● Dataset excerpts:
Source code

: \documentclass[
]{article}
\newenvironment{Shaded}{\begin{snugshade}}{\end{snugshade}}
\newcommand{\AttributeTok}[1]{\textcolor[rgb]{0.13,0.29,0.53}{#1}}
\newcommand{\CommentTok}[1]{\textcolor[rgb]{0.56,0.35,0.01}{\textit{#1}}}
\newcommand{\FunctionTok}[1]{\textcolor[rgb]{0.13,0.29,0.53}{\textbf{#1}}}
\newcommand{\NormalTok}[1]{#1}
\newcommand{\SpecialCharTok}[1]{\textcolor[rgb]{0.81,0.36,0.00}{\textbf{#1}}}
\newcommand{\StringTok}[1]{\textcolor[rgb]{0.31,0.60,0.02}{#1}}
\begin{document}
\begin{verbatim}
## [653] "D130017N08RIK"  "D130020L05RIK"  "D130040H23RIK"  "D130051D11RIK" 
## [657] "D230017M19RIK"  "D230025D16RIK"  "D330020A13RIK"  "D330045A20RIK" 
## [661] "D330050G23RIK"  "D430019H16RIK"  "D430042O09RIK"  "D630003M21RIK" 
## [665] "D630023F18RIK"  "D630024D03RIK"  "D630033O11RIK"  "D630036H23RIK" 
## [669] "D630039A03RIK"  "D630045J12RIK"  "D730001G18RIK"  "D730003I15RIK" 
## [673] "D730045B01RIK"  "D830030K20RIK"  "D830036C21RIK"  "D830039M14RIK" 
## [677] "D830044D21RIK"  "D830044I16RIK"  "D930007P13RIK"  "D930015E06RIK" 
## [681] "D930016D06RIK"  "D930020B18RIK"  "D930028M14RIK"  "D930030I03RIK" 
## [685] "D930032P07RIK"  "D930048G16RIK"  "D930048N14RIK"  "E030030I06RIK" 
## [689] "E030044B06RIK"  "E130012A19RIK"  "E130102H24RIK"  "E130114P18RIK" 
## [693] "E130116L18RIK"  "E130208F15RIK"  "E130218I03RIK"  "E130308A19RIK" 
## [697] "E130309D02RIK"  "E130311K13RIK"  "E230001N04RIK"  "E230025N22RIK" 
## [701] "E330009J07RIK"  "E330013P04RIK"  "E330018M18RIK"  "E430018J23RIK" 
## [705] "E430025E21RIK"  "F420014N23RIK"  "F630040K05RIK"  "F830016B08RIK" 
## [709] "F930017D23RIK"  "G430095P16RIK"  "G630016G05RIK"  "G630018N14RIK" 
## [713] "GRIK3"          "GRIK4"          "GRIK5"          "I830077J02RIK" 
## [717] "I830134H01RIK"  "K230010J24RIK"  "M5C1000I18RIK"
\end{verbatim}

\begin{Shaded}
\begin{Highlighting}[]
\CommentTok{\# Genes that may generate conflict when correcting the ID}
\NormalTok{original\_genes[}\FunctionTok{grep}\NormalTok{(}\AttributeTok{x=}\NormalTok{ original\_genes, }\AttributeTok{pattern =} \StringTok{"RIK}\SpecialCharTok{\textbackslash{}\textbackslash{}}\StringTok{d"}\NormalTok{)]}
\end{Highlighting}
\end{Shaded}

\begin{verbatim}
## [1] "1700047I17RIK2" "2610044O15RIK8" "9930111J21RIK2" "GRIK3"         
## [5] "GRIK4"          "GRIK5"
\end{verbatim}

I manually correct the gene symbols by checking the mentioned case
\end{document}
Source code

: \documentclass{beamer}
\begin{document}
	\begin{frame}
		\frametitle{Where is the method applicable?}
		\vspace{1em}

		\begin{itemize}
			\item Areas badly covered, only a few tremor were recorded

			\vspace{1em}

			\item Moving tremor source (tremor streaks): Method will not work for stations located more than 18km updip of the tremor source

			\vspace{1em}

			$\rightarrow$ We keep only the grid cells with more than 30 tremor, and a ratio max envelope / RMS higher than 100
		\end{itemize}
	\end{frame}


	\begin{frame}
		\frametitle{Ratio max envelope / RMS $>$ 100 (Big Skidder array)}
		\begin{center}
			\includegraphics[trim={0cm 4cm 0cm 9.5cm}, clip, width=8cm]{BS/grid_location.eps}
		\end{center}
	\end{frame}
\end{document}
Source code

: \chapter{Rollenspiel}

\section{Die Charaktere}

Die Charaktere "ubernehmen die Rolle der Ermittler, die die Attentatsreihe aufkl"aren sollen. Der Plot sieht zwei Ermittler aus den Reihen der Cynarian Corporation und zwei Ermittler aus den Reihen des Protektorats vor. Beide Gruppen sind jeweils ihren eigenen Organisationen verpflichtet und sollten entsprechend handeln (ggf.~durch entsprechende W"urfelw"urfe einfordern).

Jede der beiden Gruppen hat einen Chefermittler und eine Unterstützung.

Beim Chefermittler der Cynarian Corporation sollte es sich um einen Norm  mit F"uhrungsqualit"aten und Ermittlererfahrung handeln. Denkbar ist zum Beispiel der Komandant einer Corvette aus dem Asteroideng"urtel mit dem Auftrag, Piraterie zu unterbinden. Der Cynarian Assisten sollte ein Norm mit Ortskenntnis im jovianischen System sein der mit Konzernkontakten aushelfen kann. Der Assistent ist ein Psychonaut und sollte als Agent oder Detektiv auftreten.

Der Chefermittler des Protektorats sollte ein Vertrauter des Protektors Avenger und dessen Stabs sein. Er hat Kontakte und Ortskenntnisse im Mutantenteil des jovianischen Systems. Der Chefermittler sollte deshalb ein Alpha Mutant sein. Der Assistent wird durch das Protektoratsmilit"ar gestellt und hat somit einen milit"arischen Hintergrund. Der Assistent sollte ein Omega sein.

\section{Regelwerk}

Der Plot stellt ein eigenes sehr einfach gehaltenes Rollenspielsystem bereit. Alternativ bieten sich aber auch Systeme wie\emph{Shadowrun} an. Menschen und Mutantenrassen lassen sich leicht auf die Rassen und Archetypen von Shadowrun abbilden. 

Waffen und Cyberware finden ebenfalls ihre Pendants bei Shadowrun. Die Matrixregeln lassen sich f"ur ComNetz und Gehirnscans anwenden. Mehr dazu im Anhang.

● Task: Among the lines in the data above, find those containing "FunctionTok" and give only how many there are.

● Your solution: 2